__Task__
Return, from the lines below, each one that includes the word "label".

[Dataset items]
◆ ◆ ◆

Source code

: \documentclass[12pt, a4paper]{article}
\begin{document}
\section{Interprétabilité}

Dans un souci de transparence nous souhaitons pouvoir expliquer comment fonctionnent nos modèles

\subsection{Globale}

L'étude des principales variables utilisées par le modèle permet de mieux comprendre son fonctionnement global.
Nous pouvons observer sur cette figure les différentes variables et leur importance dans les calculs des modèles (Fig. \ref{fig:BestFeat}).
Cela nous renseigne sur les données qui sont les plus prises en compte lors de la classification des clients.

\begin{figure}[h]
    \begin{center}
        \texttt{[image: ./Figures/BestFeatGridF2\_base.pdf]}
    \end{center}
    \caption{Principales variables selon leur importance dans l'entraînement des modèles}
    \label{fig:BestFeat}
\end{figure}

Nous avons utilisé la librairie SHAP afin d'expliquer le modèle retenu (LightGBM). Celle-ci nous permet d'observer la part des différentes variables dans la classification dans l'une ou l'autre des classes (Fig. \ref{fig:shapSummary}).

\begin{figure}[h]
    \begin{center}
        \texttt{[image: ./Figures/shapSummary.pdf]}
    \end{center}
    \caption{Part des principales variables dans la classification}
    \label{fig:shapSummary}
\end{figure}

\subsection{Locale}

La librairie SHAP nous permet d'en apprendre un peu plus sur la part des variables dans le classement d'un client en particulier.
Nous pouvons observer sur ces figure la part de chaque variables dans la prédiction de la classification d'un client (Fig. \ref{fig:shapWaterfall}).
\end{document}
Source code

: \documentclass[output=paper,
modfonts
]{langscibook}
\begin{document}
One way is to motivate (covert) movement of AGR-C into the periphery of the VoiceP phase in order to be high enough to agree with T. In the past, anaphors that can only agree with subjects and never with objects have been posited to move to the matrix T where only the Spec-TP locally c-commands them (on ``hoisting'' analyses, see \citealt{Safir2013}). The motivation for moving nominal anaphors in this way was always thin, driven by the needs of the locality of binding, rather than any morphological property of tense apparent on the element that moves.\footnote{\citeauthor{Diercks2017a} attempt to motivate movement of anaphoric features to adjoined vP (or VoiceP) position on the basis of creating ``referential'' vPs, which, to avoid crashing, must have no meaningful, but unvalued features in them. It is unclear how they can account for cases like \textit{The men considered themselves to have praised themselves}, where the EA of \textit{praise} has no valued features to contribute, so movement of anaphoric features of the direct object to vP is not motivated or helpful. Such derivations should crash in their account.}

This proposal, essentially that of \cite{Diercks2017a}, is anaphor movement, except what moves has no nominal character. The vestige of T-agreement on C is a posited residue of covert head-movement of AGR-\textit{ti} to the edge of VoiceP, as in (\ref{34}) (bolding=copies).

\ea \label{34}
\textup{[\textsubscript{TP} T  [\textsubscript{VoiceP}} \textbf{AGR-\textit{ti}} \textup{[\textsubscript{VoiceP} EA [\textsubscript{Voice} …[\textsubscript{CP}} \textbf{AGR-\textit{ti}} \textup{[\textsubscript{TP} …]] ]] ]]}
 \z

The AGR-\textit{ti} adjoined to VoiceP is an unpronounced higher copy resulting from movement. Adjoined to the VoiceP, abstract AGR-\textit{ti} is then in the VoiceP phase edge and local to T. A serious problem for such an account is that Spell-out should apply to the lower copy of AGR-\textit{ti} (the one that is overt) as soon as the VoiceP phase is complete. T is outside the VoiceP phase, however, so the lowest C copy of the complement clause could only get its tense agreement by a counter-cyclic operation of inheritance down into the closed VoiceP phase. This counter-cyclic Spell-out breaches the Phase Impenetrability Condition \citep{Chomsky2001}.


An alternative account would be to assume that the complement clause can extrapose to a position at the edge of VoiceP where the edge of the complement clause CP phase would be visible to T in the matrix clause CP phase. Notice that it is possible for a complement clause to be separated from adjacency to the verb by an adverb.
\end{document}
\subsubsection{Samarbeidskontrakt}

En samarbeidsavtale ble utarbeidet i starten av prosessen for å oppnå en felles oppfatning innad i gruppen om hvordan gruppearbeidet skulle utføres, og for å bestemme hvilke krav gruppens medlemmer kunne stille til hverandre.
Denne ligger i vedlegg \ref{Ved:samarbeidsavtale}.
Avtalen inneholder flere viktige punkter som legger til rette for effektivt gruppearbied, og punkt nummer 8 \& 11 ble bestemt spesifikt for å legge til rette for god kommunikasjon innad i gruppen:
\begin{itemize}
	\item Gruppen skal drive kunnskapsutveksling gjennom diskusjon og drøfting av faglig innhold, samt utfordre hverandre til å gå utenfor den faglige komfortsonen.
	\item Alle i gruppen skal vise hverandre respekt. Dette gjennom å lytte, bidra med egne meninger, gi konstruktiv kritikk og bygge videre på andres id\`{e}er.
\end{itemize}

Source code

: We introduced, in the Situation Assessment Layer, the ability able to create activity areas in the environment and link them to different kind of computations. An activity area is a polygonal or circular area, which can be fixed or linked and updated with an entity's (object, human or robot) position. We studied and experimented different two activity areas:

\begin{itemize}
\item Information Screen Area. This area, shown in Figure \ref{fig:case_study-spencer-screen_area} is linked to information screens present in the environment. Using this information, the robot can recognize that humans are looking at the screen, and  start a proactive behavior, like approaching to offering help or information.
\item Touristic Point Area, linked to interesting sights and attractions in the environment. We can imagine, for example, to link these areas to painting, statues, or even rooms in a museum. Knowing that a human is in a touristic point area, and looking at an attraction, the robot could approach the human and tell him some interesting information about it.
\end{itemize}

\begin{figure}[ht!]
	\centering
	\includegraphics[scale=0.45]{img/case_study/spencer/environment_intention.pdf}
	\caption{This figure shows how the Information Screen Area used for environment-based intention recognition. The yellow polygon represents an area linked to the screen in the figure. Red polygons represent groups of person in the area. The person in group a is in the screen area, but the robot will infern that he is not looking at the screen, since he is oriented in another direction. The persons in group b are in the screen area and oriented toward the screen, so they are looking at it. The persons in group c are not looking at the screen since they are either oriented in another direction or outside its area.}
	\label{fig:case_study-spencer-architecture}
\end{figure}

◆ ◆ ◆

__Answer to this problem__
    \label{fig:BestFeat}
    \label{fig:shapSummary}
\ea \label{34}
	\label{fig:case_study-spencer-architecture}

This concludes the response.